If you make this complete recipe you will end up with over 4 kgs of cookies which is amazing and they will be eaten, but it is also a lot of work. I usually make a quarter and I am sure that you can work out for yourself what the measurements should be for that.
Ingredients
- 400 g butter or margarine
- 500 g (brown) sugar
- 1 kg syrup or honey
- a pinch of salt
- 4 eggs
- 30 g cocoa
- tea spoon of vanilla essence
- 2 packets of "lebkuchen spice" (or 8 tsp cloves, 12 tsp cinnamon, a pinch of aniseed, cardamon and ginger.)
- 2-2,5 kg flour
- 10 tsp baking powder
Instructions
- Put the butter, the syrup and the sugar in a pot and place over a medium heat and bring to a soft boil.
- Let this mixture cool down.
- Mix everything except the flour in the cooled down syrup mixture and stir well.

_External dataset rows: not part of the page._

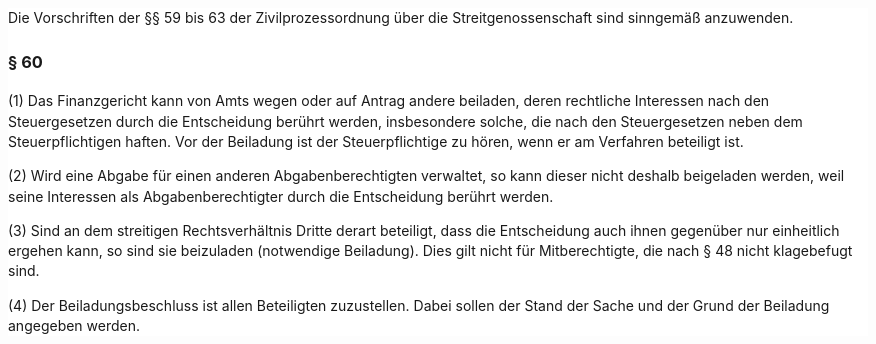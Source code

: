 <div>

<div class="jnhtml">

<div>

<div class="jurAbsatz">

Die Vorschriften der §§ 59 bis 63 der Zivilprozessordnung über die
Streitgenossenschaft sind sinngemäß anzuwenden.

</div>

</div>

</div>

</div>

<span id="BJNR014770965BJNE007901301.html"></span>

### § 60  

<div>

<div class="jnhtml">

<div>

<div class="jurAbsatz">

(1) Das Finanzgericht kann von Amts wegen oder auf Antrag andere
beiladen, deren rechtliche Interessen nach den Steuergesetzen durch die
Entscheidung berührt werden, insbesondere solche, die nach den
Steuergesetzen neben dem Steuerpflichtigen haften. Vor der Beiladung ist
der Steuerpflichtige zu hören, wenn er am Verfahren beteiligt ist.

</div>

<div class="jurAbsatz">

(2) Wird eine Abgabe für einen anderen Abgabenberechtigten verwaltet, so
kann dieser nicht deshalb beigeladen werden, weil seine Interessen als
Abgabenberechtigter durch die Entscheidung berührt werden.

</div>

<div class="jurAbsatz">

(3) Sind an dem streitigen Rechtsverhältnis Dritte derart beteiligt,
dass die Entscheidung auch ihnen gegenüber nur einheitlich ergehen kann,
so sind sie beizuladen (notwendige Beiladung). Dies gilt nicht für
Mitberechtigte, die nach § 48 nicht klagebefugt sind.

</div>

<div class="jurAbsatz">

(4) Der Beiladungsbeschluss ist allen Beteiligten zuzustellen. Dabei
sollen der Stand der Sache und der Grund der Beiladung angegeben werden.

</div>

- Lastly add the flour. It is hard to say how much you must mix as it seems to depend on your mixture, your flour, the weather and maybe even your mood. But mix until you have a nice play-dough like substance that you can easily roll out. It should not be sticky (then you need to add more flour) or too crumbly (when this happened I have had success with adding a little extra syrup but it's a bit tricky.)
- Dust some flour over your kitchen counter and roll out. I have noticed that it does not really matter how thick or thin the cookies are, so do whatever you like. Just make sure that you don't add too much flour during this stage.
- Cut out your shapes with cookie cutters or a knife (This dough is perfect for gingerbread houses too.) and bake in the oven on 180C until they are slightly brown.
When they are fresh out of the oven they will be soft so you can make holes in them if you want to hang them in the tree. They will firm up and get super hard but if you leave them out of a closed box they will get nice and soft, that's the way I like them best.
To decorate them I mix an egg white with powder sugar until it is rather firm. Pipe this out with a piping bag or make your own piping bag with baking parchment. (bbcgoodfood.com/videos/techniques/how-make-piping-bag)
Enjoy and let me know how it worked for you!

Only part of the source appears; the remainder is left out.